Anyway, the most interesting aspect of this article is the authors' discussion at the end of how one goes about studying cough. What is an outcome? Number of coughs? If so is a peal of coughs, a fit of coughing, a single coughing event, or is it a dozen individual coughs, etc?
Annals of Internal Medicine this week has a review of jaw osteonecrosis related to bisphosphonates--a rare but increasingly recognized and potentially devastating adverse effect of some of these drugs. I won't summarize it here, other than to wonder if this is going to become more of a problem as indications for the use of these agents increase. From the review it appears that prevalence data is not widely available, but some in some myeloma series it looks like it is up to 10% (of patients receiving high dose, long term IV bisphosphonates to prevent skeletal complications of myeloma)--which to me seems like a frighteningly high number.
I am packing up and moving across town this coming week and don't anticipate I'll be blogging much until next week sometime. That being said, you can still leave comments!!
Tuesday, May 16, 2006 by Drew Rosielle MD ·
Sunday, May 14, 2006
The NY Times Sunday Magazine today has an interesting article about using neuroimaging to modulate chronic pain. Specifically it is about using functional MRI as a sort of 'biofeedback,' allowing chronic pain patients to see their chronic pain 'circuit' as well as their pain modulation 'circuit' as a way to modulate their pain. That is of course interesting. But the article is written, and written well, by someone who suffers from chronic pain and discusses her own experience with it, and with the fMRI, as well as the 'meaning' of pain for her and others. Worth reading.

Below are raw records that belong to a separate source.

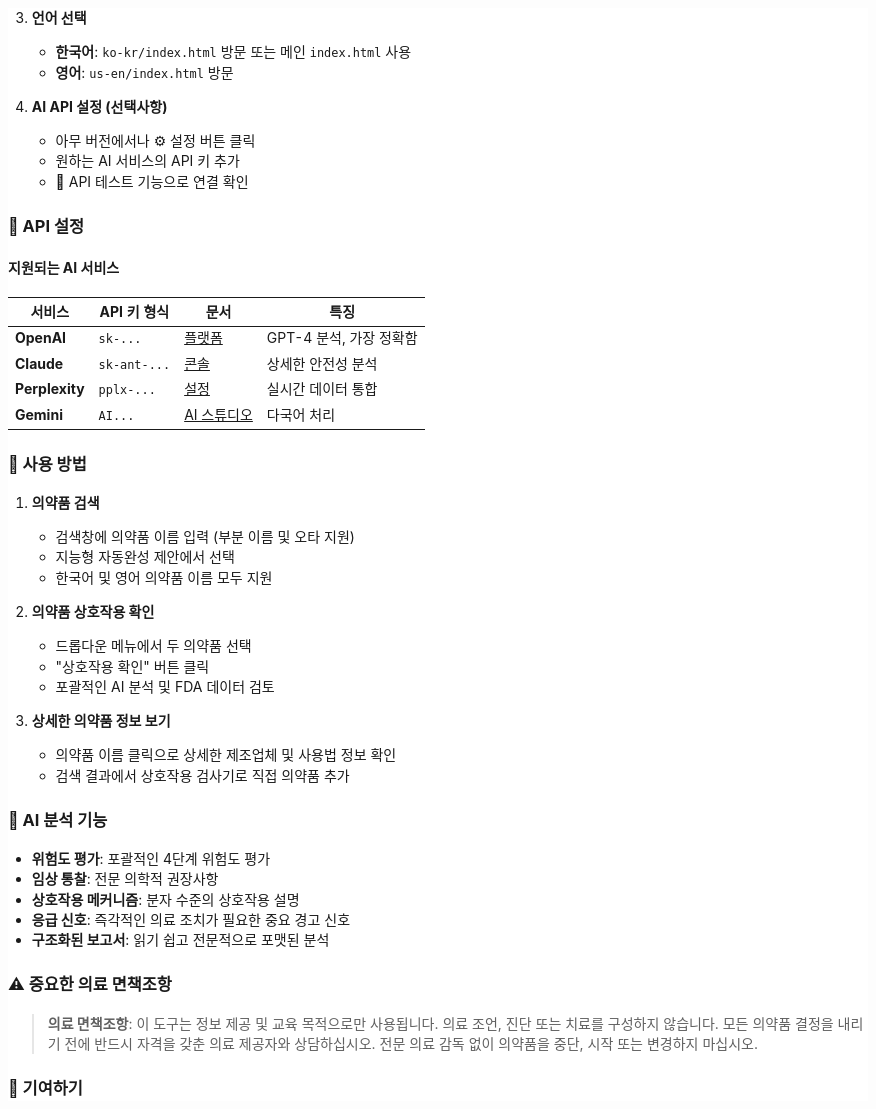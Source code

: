 3. **언어 선택**
   - **한국어**: `ko-kr/index.html` 방문 또는 메인 `index.html` 사용
   - **영어**: `us-en/index.html` 방문

4. **AI API 설정 (선택사항)**
   - 아무 버전에서나 ⚙️ 설정 버튼 클릭
   - 원하는 AI 서비스의 API 키 추가
   - 🧪 API 테스트 기능으로 연결 확인

### 🔑 API 설정

#### 지원되는 AI 서비스

| 서비스 | API 키 형식 | 문서 | 특징 |
|---------|-------------|------|------|
| **OpenAI** | `sk-...` | [플랫폼](https://platform.openai.com/api-keys) | GPT-4 분석, 가장 정확함 |
| **Claude** | `sk-ant-...` | [콘솔](https://console.anthropic.com/) | 상세한 안전성 분석 |
| **Perplexity** | `pplx-...` | [설정](https://www.perplexity.ai/settings/api) | 실시간 데이터 통합 |
| **Gemini** | `AI...` | [AI 스튜디오](https://aistudio.google.com/app/apikey) | 다국어 처리 |

### 📖 사용 방법

1. **의약품 검색**
   - 검색창에 의약품 이름 입력 (부분 이름 및 오타 지원)
   - 지능형 자동완성 제안에서 선택
   - 한국어 및 영어 의약품 이름 모두 지원

2. **의약품 상호작용 확인**
   - 드롭다운 메뉴에서 두 의약품 선택
   - "상호작용 확인" 버튼 클릭
   - 포괄적인 AI 분석 및 FDA 데이터 검토

3. **상세한 의약품 정보 보기**
   - 의약품 이름 클릭으로 상세한 제조업체 및 사용법 정보 확인
   - 검색 결과에서 상호작용 검사기로 직접 의약품 추가

### 🔬 AI 분석 기능

- **위험도 평가**: 포괄적인 4단계 위험도 평가
- **임상 통찰**: 전문 의학적 권장사항
- **상호작용 메커니즘**: 분자 수준의 상호작용 설명
- **응급 신호**: 즉각적인 의료 조치가 필요한 중요 경고 신호
- **구조화된 보고서**: 읽기 쉽고 전문적으로 포맷된 분석

### ⚠️ 중요한 의료 면책조항

> **의료 면책조항**: 이 도구는 정보 제공 및 교육 목적으로만 사용됩니다. 의료 조언, 진단 또는 치료를 구성하지 않습니다. 모든 의약품 결정을 내리기 전에 반드시 자격을 갖춘 의료 제공자와 상담하십시오. 전문 의료 감독 없이 의약품을 중단, 시작 또는 변경하지 마십시오.

### 🤝 기여하기
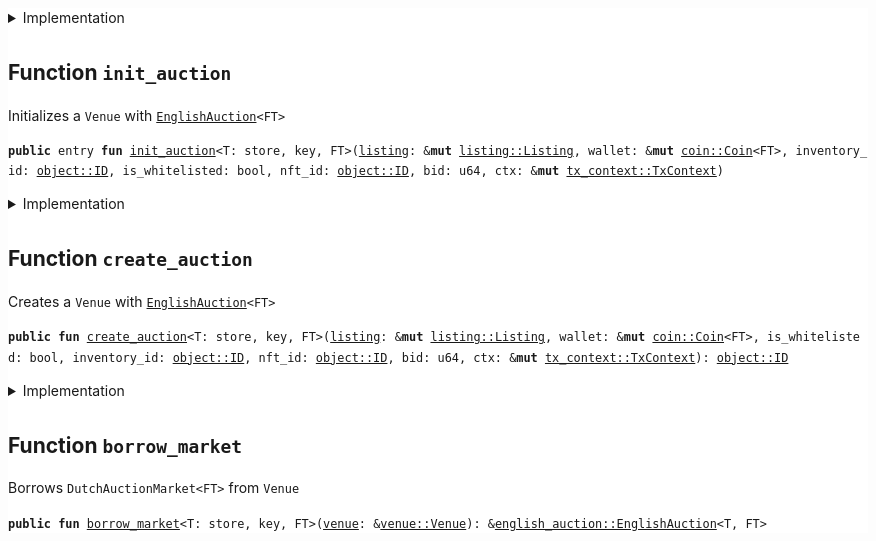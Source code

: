 <details><summary>Implementation</summary></details>

<a name="0xc74531639fadfb02d30f05f37de4cf1e1149ed8d23658edd089004830068180b_english_auction_init_auction"></a>

## Function `init_auction`

Initializes a <code>Venue</code> with <code><a href="english_auction.md#0xc74531639fadfb02d30f05f37de4cf1e1149ed8d23658edd089004830068180b_english_auction_EnglishAuction">EnglishAuction</a>&lt;FT&gt;</code>

<pre><code><b>public</b> entry <b>fun</b> <a href="english_auction.md#0xc74531639fadfb02d30f05f37de4cf1e1149ed8d23658edd089004830068180b_english_auction_init_auction">init_auction</a>&lt;T: store, key, FT&gt;(<a href="listing.md#0xc74531639fadfb02d30f05f37de4cf1e1149ed8d23658edd089004830068180b_listing">listing</a>: &<b>mut</b> <a href="listing.md#0xc74531639fadfb02d30f05f37de4cf1e1149ed8d23658edd089004830068180b_listing_Listing">listing::Listing</a>, wallet: &<b>mut</b> <a href="_Coin">coin::Coin</a>&lt;FT&gt;, inventory_id: <a href="_ID">object::ID</a>, is_whitelisted: bool, nft_id: <a href="_ID">object::ID</a>, bid: u64, ctx: &<b>mut</b> <a href="_TxContext">tx_context::TxContext</a>)
</code></pre>

<details><summary>Implementation</summary></details>

<a name="0xc74531639fadfb02d30f05f37de4cf1e1149ed8d23658edd089004830068180b_english_auction_create_auction"></a>

## Function `create_auction`

Creates a <code>Venue</code> with <code><a href="english_auction.md#0xc74531639fadfb02d30f05f37de4cf1e1149ed8d23658edd089004830068180b_english_auction_EnglishAuction">EnglishAuction</a>&lt;FT&gt;</code>

<pre><code><b>public</b> <b>fun</b> <a href="english_auction.md#0xc74531639fadfb02d30f05f37de4cf1e1149ed8d23658edd089004830068180b_english_auction_create_auction">create_auction</a>&lt;T: store, key, FT&gt;(<a href="listing.md#0xc74531639fadfb02d30f05f37de4cf1e1149ed8d23658edd089004830068180b_listing">listing</a>: &<b>mut</b> <a href="listing.md#0xc74531639fadfb02d30f05f37de4cf1e1149ed8d23658edd089004830068180b_listing_Listing">listing::Listing</a>, wallet: &<b>mut</b> <a href="_Coin">coin::Coin</a>&lt;FT&gt;, is_whitelisted: bool, inventory_id: <a href="_ID">object::ID</a>, nft_id: <a href="_ID">object::ID</a>, bid: u64, ctx: &<b>mut</b> <a href="_TxContext">tx_context::TxContext</a>): <a href="_ID">object::ID</a>
</code></pre>

<details><summary>Implementation</summary></details>

<a name="0xc74531639fadfb02d30f05f37de4cf1e1149ed8d23658edd089004830068180b_english_auction_borrow_market"></a>

## Function `borrow_market`

Borrows <code>DutchAuctionMarket&lt;FT&gt;</code> from <code>Venue</code>

<pre><code><b>public</b> <b>fun</b> <a href="english_auction.md#0xc74531639fadfb02d30f05f37de4cf1e1149ed8d23658edd089004830068180b_english_auction_borrow_market">borrow_market</a>&lt;T: store, key, FT&gt;(<a href="venue.md#0xc74531639fadfb02d30f05f37de4cf1e1149ed8d23658edd089004830068180b_venue">venue</a>: &<a href="venue.md#0xc74531639fadfb02d30f05f37de4cf1e1149ed8d23658edd089004830068180b_venue_Venue">venue::Venue</a>): &<a href="english_auction.md#0xc74531639fadfb02d30f05f37de4cf1e1149ed8d23658edd089004830068180b_english_auction_EnglishAuction">english_auction::EnglishAuction</a>&lt;T, FT&gt;
</code></pre>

(NY Times articles are usually available free online for about a week).
Sunday, May 14, 2006 by Drew Rosielle MD ·
Thursday, May 11, 2006
Lancet Neurology has a review of neoplastic meningitis in their May issue. Good for us non-oncologists. Despite this usually being a highly lethal 'complication' of cancer, only a vague mention of 'supportive care' is given in the paper's final paragraph.
JAMA has a "Clinician's Corner" piece about palliative care for those awaiting liver transplantation. It is a cased-based discussion of palliative care and end stage liver disease/transplantation (much like JAMA's Perspectives on the Close of Life series) that is well worth the read. Among other things it has a focused discussion of prognosis in liver failure and symptom management in end stage liver disease. More importantly though, the piece is a powerful advocate of the palliative-care-early/palliative-care-alongside-curative-care paradigm, and directly addresses the emotional difficulties for patient and clinician alike of the "hoping for the best/planning for the worst" paradigm. Ugh--I just used 'paradigm' twice in a single sentence.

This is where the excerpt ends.